*Exercise instructions:* Scan the records below for the word "affected". Copy each line where it appears.

*Records:*
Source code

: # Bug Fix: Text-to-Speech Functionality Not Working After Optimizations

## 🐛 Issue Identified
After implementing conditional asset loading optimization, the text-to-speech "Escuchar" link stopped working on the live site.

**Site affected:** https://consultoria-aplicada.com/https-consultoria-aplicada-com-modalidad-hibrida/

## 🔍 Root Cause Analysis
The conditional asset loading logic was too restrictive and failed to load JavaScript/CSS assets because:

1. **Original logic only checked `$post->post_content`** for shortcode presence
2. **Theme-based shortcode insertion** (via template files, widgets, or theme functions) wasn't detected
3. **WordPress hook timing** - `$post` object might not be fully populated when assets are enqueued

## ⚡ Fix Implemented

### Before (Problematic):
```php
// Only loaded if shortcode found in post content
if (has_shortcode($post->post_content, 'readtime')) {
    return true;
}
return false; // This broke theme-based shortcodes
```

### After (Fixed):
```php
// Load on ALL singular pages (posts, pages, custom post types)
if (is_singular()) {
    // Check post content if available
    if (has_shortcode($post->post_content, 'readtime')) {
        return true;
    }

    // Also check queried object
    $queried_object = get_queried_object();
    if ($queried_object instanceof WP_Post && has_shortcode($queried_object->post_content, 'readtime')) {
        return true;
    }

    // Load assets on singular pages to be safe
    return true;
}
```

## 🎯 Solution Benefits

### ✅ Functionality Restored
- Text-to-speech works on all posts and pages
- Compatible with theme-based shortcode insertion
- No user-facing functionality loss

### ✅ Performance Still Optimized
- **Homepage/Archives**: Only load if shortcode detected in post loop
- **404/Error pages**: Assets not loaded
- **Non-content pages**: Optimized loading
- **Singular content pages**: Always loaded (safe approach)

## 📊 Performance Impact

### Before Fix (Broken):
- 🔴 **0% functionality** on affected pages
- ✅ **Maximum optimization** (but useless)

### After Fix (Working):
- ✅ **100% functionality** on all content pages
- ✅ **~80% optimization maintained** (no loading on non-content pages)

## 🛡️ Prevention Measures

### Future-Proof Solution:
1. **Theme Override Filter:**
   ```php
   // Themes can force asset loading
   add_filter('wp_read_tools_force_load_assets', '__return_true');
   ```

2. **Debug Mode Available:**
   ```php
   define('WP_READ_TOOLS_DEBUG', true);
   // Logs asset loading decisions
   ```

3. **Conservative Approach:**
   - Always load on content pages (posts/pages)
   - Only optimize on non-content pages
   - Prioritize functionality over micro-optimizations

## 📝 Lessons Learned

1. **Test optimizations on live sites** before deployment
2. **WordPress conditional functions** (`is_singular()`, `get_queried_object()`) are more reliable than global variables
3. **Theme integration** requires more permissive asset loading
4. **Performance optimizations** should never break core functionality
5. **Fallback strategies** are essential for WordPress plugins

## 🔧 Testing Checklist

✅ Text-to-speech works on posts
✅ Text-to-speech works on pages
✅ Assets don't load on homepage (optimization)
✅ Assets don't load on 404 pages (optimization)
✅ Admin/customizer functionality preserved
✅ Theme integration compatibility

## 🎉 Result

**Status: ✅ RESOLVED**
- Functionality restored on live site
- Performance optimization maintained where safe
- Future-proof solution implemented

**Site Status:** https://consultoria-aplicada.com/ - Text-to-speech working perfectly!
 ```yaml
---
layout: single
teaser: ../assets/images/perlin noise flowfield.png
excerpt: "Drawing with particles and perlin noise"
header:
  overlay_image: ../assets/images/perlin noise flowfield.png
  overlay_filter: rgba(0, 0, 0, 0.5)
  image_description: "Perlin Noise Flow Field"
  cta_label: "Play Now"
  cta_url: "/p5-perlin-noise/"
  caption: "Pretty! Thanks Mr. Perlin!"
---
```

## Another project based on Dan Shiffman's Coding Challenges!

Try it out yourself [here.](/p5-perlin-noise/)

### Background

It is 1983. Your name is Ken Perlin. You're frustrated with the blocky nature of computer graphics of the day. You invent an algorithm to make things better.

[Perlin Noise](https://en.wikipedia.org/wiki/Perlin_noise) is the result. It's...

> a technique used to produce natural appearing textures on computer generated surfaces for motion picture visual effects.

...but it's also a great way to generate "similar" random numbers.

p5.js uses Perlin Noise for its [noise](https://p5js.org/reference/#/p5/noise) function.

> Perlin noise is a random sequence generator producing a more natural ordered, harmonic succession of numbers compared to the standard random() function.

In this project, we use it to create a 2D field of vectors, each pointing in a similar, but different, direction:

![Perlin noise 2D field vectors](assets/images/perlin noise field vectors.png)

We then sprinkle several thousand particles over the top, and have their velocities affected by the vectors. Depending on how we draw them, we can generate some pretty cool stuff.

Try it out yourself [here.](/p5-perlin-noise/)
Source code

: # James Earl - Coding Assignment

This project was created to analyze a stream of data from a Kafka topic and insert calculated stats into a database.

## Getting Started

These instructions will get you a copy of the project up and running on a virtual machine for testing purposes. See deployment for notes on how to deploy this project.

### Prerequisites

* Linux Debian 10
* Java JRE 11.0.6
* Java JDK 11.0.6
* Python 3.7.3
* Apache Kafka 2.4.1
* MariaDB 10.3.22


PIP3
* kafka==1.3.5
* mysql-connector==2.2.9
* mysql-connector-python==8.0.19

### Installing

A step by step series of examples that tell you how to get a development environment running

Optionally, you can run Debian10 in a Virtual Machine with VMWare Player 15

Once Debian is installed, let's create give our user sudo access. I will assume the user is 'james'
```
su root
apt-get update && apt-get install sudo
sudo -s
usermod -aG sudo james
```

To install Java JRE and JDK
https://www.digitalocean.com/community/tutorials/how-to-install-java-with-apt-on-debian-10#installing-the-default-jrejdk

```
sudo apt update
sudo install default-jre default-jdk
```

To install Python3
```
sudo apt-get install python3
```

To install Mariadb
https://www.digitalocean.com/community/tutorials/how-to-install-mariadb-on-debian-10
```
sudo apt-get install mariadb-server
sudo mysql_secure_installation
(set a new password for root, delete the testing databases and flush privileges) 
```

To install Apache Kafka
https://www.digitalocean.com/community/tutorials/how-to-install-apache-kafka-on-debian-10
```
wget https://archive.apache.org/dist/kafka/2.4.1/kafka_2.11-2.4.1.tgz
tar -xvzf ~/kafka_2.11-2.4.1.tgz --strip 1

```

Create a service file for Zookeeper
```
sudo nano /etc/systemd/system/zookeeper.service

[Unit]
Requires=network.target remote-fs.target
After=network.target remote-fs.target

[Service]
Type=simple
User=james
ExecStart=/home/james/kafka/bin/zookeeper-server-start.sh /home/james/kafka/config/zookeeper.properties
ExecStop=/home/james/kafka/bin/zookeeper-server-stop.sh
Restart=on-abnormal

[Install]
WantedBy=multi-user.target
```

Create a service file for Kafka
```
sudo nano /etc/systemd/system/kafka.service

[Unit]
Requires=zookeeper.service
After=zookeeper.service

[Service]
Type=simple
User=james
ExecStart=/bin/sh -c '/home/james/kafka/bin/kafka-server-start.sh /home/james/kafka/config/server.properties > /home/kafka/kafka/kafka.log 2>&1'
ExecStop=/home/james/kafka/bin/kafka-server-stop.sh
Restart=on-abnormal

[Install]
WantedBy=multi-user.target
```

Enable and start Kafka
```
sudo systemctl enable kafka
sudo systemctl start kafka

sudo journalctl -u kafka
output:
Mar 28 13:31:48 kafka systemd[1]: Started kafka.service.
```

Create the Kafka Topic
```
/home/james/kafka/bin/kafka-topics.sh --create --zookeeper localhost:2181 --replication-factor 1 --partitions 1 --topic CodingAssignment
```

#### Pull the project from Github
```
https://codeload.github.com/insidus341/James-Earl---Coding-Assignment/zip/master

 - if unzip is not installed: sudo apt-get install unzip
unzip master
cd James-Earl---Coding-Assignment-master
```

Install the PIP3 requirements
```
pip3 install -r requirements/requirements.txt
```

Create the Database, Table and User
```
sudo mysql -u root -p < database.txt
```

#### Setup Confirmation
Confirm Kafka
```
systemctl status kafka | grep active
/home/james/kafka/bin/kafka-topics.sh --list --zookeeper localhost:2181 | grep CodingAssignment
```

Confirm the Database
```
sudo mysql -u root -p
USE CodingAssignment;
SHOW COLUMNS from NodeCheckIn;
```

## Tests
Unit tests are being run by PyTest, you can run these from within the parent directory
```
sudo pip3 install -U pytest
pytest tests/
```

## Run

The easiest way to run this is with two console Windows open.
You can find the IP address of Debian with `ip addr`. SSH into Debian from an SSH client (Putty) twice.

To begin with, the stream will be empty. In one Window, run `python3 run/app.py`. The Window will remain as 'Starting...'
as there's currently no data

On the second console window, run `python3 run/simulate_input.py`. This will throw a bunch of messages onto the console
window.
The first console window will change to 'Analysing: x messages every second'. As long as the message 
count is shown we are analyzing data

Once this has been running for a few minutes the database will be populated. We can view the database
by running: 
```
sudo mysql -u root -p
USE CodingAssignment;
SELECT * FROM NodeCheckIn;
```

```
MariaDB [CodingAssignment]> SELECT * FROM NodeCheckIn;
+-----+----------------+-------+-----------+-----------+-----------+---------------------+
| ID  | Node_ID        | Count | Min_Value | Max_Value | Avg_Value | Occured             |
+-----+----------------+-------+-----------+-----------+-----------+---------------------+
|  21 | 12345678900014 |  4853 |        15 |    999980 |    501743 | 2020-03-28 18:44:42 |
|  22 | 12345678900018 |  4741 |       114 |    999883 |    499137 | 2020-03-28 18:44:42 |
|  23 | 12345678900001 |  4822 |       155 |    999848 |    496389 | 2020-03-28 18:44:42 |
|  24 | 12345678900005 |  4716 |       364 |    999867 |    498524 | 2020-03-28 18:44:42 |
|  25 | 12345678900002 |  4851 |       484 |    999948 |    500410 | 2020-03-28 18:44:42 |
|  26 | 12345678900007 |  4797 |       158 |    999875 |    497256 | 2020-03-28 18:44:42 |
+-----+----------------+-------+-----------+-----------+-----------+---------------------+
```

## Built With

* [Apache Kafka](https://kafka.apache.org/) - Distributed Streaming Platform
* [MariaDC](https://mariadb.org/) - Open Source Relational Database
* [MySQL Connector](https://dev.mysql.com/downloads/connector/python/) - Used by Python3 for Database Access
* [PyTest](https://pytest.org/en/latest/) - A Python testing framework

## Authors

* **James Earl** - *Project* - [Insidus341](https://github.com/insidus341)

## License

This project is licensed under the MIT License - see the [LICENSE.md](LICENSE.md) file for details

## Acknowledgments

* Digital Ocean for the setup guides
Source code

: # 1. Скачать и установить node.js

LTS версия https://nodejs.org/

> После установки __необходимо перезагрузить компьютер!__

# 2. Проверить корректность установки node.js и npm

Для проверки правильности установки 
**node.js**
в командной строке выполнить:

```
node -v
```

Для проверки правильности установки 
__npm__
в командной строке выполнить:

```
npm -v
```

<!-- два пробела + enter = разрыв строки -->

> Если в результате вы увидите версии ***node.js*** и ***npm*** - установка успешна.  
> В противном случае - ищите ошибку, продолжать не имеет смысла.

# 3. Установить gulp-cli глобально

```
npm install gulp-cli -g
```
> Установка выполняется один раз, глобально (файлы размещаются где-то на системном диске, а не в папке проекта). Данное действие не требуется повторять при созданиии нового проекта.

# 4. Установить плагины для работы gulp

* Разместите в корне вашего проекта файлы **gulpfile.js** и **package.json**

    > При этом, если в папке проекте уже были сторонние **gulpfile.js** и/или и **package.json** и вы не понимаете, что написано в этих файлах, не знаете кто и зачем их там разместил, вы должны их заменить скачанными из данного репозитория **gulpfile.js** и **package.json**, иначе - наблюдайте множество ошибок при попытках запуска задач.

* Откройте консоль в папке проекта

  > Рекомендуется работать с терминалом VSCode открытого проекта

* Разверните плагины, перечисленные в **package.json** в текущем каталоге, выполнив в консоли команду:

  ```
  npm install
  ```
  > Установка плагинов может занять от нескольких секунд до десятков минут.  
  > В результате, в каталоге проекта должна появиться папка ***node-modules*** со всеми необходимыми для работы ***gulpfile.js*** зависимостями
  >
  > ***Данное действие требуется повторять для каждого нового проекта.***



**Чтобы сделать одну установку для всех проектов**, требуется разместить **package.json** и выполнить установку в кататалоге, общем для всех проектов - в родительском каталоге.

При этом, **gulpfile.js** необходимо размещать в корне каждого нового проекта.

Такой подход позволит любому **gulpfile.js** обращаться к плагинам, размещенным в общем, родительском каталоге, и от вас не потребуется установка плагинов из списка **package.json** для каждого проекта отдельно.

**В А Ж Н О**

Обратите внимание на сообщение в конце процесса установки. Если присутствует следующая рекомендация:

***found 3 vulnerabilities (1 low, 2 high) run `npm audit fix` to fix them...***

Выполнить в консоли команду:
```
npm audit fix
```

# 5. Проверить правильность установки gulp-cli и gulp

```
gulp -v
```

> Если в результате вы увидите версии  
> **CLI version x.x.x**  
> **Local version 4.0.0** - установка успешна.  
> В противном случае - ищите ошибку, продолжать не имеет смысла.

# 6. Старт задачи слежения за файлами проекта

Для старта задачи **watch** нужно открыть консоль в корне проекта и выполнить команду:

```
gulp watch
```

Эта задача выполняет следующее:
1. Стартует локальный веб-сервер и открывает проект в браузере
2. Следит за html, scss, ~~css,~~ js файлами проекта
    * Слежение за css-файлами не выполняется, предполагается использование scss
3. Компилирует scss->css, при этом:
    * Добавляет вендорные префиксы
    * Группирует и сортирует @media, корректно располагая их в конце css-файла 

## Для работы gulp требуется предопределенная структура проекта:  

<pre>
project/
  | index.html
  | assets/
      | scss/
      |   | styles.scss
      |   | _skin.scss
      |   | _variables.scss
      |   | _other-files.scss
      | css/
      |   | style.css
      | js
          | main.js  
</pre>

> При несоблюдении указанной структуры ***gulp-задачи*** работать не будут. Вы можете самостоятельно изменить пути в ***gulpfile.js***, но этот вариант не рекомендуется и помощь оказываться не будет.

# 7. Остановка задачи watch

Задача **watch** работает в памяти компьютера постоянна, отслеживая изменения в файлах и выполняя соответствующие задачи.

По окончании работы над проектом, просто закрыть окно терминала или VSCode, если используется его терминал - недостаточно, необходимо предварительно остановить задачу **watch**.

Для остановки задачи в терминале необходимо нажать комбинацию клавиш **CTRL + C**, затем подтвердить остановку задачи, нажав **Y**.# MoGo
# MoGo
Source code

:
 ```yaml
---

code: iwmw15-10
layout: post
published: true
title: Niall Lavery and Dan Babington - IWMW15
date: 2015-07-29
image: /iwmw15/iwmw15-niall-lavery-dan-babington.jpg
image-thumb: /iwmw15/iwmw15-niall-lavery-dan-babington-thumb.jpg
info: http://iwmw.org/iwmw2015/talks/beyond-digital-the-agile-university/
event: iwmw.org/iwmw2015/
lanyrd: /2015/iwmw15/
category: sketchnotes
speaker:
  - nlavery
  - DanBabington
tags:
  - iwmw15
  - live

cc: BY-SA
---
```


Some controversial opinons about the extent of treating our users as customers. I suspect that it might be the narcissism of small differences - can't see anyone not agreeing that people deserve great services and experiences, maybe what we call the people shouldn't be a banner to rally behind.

*Answer to this task:*
**Site affected:** https://consultoria-aplicada.com/https-consultoria-aplicada-com-modalidad-hibrida/
- 🔴 **0% functionality** on affected pages
We then sprinkle several thousand particles over the top, and have their velocities affected by the vectors. Depending on how we draw them, we can generate some pretty cool stuff.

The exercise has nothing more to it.